Cezaevlerindeki diğer önemli ihlal başlıkları olarak; kişileri intihara kadar sürükleyen insan onuruna aykırı muameleler, şüpheli ölümler, işkence ve kötü muamele iddiaları, yer yer gündeme gelen çıplak arama uygulamaları, uzun süreli hapsetmeden kaynaklanan kalıcı fiziksel ve psikolojik problemler, infazı tamamlayan bazı mahpuslara açık ceza infaz kurumlarına ve denetimli serbestliğe ayrılma gibi haklarının kullandırılmaması, sağlık/hijyen problemleri, hastaneye erişim engelleri, görüş/sohbet yasağı ya da kısıtlamaları, haberleşme hakkına ilişkin sıkıntılar ve kitap sınırlamaları sayılabilir.
YER YER BASKI VE SİNDİRMELER, YER YER MEDYADA UYGULANAN KARARTMALARLA SİVİL TOPLUM GÖRÜNMEZ KILINMIŞTIR
MAZLUMDER’in 1990’lı yıllara dayanan hak arama mücadelesi, müktesebatı, kapasitesi ve rolü söz konusu. Türkiye’de hak temelli örgütlerin kapasitesini nasıl değerlendiriyorsunuz? MAZLUMDER’in 90’lı ve 2000’li yıllara kıyasla diğer insan hakları örgütlerinde görüldüğü gibi daha sönük bir mücadele yürüttüğüne dair eleştirilere karşı neler söylemek isterseniz?
İnsan hakları mücadelesi kendi içerisinde çeşitli zorlukları barındıran, toplumsal anlamda ancak kendi sorunu özelinde dikkate alınan, siyasi atmosferden etkilenen bir mücadele. Sadece Türkiye’de değil dünyada da trend insan hakları aleyhine işliyor maalesef…
Türkiye’de çözüm sürecinin çeşitli sabotajlarla sona ermesi ve sonrasında gündeme gelen darbe girişimi ile devlet, gardını alarak ciddi bir içe kapanma yaşamış ve 2000’li yıllardan beri ortaya konulan müktesebat rafa kaldırılmıştır. Bundan insan hakları alanı ve diğer sivil çalışmalar da nasibini almış, yer yer baskı ve sindirmeler, yer yer medyada uygulanan karartmalarla sivil toplum görünmez kılınmıştır. Öncelikle bunun göz önünde bulundurulması lazım. Yine çözüm sürecinde yapılan hatalı çıkarımlar ve özellikle Kürt meselesinden itibar ya da statü devşirmeye çalışan kişilerin zaafları, sivil örgütleri kurucu kodlarına rağmen ele geçirilmesi gereken birer kale ve siyasete/vekilliğe zıplama tahtası olarak gören yaklaşımların kurumlara verdiği zararı göz ardı etmemek gerekiyor.

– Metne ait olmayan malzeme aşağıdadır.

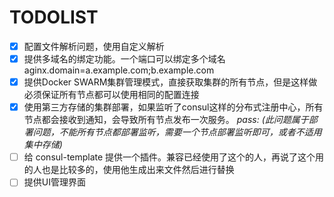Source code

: # TODOLIST

- [X] 配置文件解析问题，使用自定义解析
- [X] 提供多域名的绑定功能。一个端口可以绑定多个域名 aginx.domain=a.example.com;b.example.com
- [X] 提供Docker SWARM集群管理模式，直接获取集群的所有节点，但是这样做必须保证所有节点都可以使用相同的配置连接
- [X] 使用第三方存储的集群部署，如果监听了consul这样的分布式注册中心，所有节点都会接收到通知，会导致所有节点发布一次服务。
      *pass: (此问题属于部署问题，不能所有节点都部署监听，需要一个节点部署监听即可，或者不适用集中存储)*
- [ ] 给 consul-template 提供一个插件。兼容已经使用了这个的人，再说了这个用的人也是比较多的，使用他生成出来文件然后进行替换
- [ ] 提供UI管理界面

AYAKLARI YERE BASAN, ÖYKÜNMECİ OLMAYAN VE İNSAN HAKLARINI ARAÇSALLAŞTIRMAYAN BİR KURUMSAL BAKIŞ VE DURUŞ OLMALI
Dünyada ise özellikle Gazze soykırım süreci ile birlikte insan hakları söylemi ve mekanizmaları ciddi yara almış, söz konusu İsrail’in, ABD’nin ya da Batı’nın öncelikleri olunca milyonlarca insanın hayatının, sağlığının, açlığının aslında teferruat olabileceği, görmezden gelineceği, hatta silah sevkiyatlarıyla, itibar gösterileriyle tasvip edilebileceği bütün dünyaya canlı yayınlarda izletilmiştir. Şimdi biz böyle bir zeminde, herhangi bir fon kaynağı kullanmadan ve bunu ilkesel olarak da reddeden bir duruşla hak mücadelesi vermeye çalışıyoruz. Bu mücadele insani yardım gibi sonucunu hemen görüp rahatlayacağınız bir mücadele de değil üstelik…
Artık 90’lı ve 2000’li yılları değil yeni bir dönemi yaşadığımızın bilinciyle içi boş, karşılığı olmayan, slogandan öte geçmeyen, cüssesinin çok üzerinde politik bir söylemden ziyade ayakları yere basan, öykünmeci olmayan ve insan hakları terazisinin sahibi gibi davranan, kendi zeminini ana mücadele zemini olarak görüp bu zemini çeşitli kariyer hedefleri uğruna araçsallaştırmayan, her başlıkta kurumsallaşmış bir bakış ve duruşla ilerlemek gerekiyor. Ağır adımlarla da olsa bu bakış ve duruşu tahkim etmek için çaba gösteriyoruz, umarım başarılı oluruz.